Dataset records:
--- START ---

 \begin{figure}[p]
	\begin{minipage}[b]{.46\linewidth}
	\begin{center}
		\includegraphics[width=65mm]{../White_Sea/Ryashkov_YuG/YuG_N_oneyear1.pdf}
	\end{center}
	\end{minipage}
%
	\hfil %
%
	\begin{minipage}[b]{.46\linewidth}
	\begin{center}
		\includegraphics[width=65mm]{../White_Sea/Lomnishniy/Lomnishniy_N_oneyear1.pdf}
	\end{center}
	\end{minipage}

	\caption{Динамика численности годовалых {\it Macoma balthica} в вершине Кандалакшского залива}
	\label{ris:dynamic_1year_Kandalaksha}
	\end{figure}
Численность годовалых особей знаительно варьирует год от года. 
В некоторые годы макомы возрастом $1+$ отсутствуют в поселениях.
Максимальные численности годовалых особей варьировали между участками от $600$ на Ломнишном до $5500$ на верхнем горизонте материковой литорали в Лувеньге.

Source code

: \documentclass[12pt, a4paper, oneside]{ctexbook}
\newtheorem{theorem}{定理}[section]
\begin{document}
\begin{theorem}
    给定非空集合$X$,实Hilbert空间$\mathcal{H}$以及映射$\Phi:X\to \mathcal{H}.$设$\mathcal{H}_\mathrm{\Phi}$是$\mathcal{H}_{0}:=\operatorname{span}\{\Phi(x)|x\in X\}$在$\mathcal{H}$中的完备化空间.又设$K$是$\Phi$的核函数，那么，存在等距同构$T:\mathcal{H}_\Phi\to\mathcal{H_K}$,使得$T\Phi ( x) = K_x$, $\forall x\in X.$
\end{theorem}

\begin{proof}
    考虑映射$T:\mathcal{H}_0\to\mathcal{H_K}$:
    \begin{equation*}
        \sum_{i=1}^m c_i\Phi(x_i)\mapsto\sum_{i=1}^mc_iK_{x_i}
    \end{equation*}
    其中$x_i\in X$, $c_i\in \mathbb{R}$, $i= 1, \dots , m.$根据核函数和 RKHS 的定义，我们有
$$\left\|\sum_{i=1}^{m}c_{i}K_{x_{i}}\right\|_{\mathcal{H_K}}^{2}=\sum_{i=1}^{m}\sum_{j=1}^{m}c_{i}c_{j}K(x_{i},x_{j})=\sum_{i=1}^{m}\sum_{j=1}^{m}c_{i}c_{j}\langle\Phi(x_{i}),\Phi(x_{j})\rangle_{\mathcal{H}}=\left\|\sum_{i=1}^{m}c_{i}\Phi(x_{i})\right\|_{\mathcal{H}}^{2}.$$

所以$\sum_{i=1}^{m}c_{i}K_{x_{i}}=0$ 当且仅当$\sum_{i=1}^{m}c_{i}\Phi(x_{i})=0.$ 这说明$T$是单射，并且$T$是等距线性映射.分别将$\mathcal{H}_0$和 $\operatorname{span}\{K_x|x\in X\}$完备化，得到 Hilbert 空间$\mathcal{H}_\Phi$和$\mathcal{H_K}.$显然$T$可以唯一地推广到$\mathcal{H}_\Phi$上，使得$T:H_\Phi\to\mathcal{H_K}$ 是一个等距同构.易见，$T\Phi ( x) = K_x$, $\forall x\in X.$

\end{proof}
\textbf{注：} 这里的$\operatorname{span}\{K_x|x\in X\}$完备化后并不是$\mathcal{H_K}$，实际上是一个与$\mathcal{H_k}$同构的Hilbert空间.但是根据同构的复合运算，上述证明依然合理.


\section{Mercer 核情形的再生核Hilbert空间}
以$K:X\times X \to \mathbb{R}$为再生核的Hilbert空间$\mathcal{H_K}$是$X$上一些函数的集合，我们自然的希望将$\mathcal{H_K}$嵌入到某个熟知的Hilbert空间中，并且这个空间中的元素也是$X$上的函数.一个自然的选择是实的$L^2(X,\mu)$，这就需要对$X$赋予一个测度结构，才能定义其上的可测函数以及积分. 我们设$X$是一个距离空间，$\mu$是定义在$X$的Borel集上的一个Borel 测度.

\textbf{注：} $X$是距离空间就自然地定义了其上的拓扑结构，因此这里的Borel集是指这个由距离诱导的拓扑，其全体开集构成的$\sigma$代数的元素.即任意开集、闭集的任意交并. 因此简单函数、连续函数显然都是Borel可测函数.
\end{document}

--- END ---

Please give the number of lines above that include the string "mathbb", with nothing added.

2